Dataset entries
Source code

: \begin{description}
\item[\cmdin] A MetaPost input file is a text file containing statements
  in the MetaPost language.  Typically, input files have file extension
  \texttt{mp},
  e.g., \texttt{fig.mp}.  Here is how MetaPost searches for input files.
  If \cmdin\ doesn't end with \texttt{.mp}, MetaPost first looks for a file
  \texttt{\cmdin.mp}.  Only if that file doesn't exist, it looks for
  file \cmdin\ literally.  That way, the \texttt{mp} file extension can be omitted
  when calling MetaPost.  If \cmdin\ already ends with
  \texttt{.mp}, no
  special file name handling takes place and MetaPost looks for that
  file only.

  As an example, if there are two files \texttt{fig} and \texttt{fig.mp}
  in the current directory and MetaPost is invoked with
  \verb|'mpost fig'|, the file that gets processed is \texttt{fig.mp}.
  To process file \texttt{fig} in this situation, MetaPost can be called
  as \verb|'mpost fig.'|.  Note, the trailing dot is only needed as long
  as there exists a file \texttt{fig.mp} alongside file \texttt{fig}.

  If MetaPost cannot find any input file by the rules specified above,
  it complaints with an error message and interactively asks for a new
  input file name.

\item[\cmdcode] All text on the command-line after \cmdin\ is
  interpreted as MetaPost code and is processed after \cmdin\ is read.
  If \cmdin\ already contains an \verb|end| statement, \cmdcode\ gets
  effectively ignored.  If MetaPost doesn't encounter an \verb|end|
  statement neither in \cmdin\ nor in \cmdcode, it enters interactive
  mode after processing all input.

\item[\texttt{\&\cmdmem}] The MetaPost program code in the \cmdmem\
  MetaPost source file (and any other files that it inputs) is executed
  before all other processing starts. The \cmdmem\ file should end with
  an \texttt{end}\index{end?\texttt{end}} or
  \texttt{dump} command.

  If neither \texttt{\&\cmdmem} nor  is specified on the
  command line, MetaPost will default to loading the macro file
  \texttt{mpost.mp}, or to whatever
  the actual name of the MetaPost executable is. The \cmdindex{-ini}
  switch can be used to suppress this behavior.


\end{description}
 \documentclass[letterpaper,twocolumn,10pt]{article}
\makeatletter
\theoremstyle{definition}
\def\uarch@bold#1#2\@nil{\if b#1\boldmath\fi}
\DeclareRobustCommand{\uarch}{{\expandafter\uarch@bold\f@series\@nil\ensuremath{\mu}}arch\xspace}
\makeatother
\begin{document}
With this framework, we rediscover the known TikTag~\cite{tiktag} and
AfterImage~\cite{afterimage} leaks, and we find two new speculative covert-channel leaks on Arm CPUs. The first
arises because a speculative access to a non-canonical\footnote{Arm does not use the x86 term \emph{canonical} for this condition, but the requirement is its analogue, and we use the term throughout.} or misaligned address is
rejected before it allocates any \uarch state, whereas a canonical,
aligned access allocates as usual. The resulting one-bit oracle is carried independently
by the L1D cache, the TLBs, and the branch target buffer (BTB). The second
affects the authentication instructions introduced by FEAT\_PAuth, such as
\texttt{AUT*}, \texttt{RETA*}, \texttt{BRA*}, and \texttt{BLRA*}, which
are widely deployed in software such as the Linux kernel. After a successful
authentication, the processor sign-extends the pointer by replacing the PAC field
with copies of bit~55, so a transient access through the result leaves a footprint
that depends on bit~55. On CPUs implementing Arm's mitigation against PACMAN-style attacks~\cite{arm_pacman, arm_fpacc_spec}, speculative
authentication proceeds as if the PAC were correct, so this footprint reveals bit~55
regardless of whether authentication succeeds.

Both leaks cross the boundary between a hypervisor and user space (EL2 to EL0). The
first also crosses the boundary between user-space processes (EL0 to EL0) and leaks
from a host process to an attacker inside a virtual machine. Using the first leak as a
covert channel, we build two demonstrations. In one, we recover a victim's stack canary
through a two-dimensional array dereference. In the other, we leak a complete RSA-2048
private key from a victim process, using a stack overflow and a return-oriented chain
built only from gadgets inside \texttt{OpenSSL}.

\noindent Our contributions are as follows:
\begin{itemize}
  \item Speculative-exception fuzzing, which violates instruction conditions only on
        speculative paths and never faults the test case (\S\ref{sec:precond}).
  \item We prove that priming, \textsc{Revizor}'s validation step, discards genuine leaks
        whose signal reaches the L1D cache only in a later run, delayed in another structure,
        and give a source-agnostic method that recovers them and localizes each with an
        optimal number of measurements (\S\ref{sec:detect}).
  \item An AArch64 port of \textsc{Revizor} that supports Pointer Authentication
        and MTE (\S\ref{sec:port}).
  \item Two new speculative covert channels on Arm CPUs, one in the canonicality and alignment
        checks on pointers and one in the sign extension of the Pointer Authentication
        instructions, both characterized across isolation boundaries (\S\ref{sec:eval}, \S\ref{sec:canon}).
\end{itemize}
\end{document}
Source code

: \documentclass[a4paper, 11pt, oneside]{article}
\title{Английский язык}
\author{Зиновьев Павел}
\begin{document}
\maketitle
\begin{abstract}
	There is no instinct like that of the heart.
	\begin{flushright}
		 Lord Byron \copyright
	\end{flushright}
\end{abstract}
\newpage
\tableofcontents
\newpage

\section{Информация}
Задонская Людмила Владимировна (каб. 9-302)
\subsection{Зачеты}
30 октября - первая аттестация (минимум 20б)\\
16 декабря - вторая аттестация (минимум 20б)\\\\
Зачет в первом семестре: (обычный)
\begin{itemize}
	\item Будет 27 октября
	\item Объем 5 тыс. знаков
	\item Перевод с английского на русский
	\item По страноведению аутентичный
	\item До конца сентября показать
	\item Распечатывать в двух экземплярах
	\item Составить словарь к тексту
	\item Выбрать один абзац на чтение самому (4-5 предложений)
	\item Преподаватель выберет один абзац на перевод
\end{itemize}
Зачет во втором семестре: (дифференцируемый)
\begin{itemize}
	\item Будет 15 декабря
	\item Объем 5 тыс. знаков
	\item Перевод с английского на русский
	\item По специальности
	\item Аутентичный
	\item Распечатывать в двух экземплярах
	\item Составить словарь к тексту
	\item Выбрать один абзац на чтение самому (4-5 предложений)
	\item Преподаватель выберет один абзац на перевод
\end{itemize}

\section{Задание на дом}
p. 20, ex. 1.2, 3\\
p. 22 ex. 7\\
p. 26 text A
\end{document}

(Task to complete) Set every line down again exactly. Begin with the first line of the entries and finish with the line containing "If \cmdin\ doesn't".

(Output below)
Source code

: \begin{description}
\item[\cmdin] A MetaPost input file is a text file containing statements
  in the MetaPost language.  Typically, input files have file extension
  \texttt{mp},
  e.g., \texttt{fig.mp}.  Here is how MetaPost searches for input files.
  If \cmdin\ doesn't end with \texttt{.mp}, MetaPost first looks for a file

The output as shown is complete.